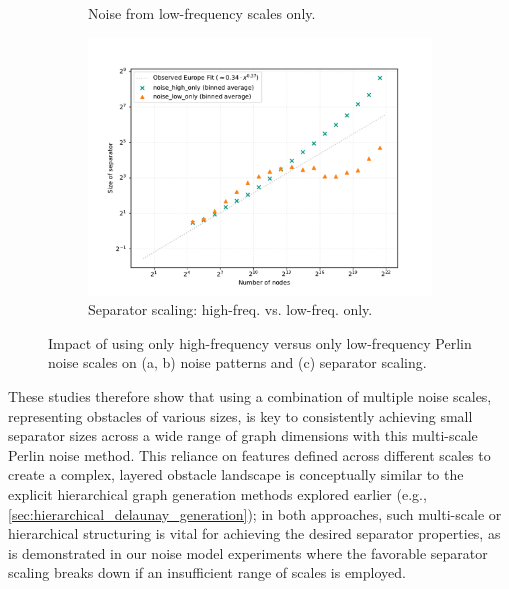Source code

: \begin{figure}[tbhp]
\begin{subfigure}{0.25\linewidth}
		\caption{Noise from low-frequency scales only.}
		\label{fig:noise_low_freq_viz}
	\end{subfigure}
	\hfill
    \begin{subfigure}{0.45\linewidth}
		\centering
		\includegraphics[width=\linewidth]{graphics/noise_high_vs_low_only.pdf}
		\caption{Separator scaling: high-freq. vs. low-freq. only.}
		\label{fig:noise_ablation_sep_plot}
	\end{subfigure}
	\caption{Impact of using only high-frequency versus only low-frequency Perlin noise scales on (a, b) noise patterns and (c) separator scaling.}
	\label{fig:noise_layer_ablation}
\end{figure}

These studies therefore show that using a combination of multiple noise scales, representing obstacles of various sizes, is key to consistently achieving small separator sizes across a wide range of graph dimensions with this multi-scale Perlin noise method.
This reliance on features defined across different scales to create a complex, layered obstacle landscape is conceptually similar to the explicit hierarchical graph generation methods explored earlier (e.g., \cref{sec:hierarchical_delaunay_generation}); in both approaches, such multi-scale or hierarchical structuring is vital for achieving the desired separator properties, as is demonstrated in our noise model experiments where the favorable separator scaling breaks down if an insufficient range of scales is employed.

• EXERCISE DETAILS:
Would you copy every line of the entries that includes the word "range"?

• ANSWER TO THIS TASK:
These studies therefore show that using a combination of multiple noise scales, representing obstacles of various sizes, is key to consistently achieving small separator sizes across a wide range of graph dimensions with this multi-scale Perlin noise method.
This reliance on features defined across different scales to create a complex, layered obstacle landscape is conceptually similar to the explicit hierarchical graph generation methods explored earlier (e.g., \cref{sec:hierarchical_delaunay_generation}); in both approaches, such multi-scale or hierarchical structuring is vital for achieving the desired separator properties, as is demonstrated in our noise model experiments where the favorable separator scaling breaks down if an insufficient range of scales is employed.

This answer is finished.